Cela fait longtemps que le yoga s'invite dans les entreprises à la pause déjeuner. Mais depuis quelques années, on assiste à une véritable explosion de propositions en tous genres. Des cours classiques d'une heure sur un tapis jusqu'à des micro mouvements à réaliser sans quitter sa chaise : tout est possible. Les managers ne sont pas en reste. Dans les années 1980, leur hiérarchie les inscrivait à des stages de sauts à l'élastique pour tester leur capacité à prendre des risques ou à des stages de survie pour vérifier leur capacité de résistance sous le stress.

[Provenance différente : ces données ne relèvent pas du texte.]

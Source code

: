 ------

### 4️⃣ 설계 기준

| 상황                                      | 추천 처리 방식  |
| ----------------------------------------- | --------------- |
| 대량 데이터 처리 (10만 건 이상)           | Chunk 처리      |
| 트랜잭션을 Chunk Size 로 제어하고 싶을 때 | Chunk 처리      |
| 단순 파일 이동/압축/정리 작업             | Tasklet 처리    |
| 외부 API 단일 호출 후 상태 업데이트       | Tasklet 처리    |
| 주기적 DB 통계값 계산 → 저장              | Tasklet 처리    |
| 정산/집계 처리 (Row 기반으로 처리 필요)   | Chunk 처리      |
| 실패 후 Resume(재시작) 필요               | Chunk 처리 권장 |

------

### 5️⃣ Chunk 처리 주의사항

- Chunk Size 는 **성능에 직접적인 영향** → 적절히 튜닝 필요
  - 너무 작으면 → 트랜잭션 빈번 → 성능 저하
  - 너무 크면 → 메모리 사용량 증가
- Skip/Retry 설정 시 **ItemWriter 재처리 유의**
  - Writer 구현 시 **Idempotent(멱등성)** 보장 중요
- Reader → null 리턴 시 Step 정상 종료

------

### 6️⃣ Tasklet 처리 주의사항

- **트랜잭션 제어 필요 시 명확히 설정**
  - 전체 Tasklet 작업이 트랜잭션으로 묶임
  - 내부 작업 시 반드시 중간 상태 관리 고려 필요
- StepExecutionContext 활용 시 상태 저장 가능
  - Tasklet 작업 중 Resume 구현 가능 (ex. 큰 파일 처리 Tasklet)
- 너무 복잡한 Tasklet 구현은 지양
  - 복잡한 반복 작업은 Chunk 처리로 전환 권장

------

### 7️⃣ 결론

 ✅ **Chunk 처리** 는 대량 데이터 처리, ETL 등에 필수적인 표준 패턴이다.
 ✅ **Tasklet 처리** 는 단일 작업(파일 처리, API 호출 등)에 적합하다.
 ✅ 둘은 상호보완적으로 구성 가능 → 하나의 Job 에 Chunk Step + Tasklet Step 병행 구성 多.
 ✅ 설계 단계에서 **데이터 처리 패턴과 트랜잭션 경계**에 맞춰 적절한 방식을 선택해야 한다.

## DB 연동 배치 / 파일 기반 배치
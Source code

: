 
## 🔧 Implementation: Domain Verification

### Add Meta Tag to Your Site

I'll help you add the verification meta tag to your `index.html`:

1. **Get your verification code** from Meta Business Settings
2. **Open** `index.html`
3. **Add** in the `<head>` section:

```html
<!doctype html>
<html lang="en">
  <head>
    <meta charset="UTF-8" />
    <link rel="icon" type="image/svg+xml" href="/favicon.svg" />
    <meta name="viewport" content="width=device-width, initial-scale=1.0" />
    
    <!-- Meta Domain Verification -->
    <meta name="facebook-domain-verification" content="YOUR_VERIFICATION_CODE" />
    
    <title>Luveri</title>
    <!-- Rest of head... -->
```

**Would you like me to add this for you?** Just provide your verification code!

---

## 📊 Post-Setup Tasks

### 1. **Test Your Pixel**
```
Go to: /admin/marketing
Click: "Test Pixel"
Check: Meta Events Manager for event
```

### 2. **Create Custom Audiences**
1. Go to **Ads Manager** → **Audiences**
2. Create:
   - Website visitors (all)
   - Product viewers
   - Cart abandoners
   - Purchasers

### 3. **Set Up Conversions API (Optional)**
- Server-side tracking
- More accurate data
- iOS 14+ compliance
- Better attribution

Aujourd'hui, par exemple, la société Wonderland s'est spécialisée dans l'organisation de retraites de yoga et de méditation d'une semaine sur la « French Riviera » pour les « super achievers » (dirigeant à haut potentiel de réalisation), Akayogi propose des séminaires « digital detox » pour les entreprises, sans oublier les semaines « corporate » axées sur le jeûne et la méditation de pleine conscience… Des sauts à l'élastique et autres batailles de paint-ball à la méditation, quelle évolution ! Mais que s'est-il passé ?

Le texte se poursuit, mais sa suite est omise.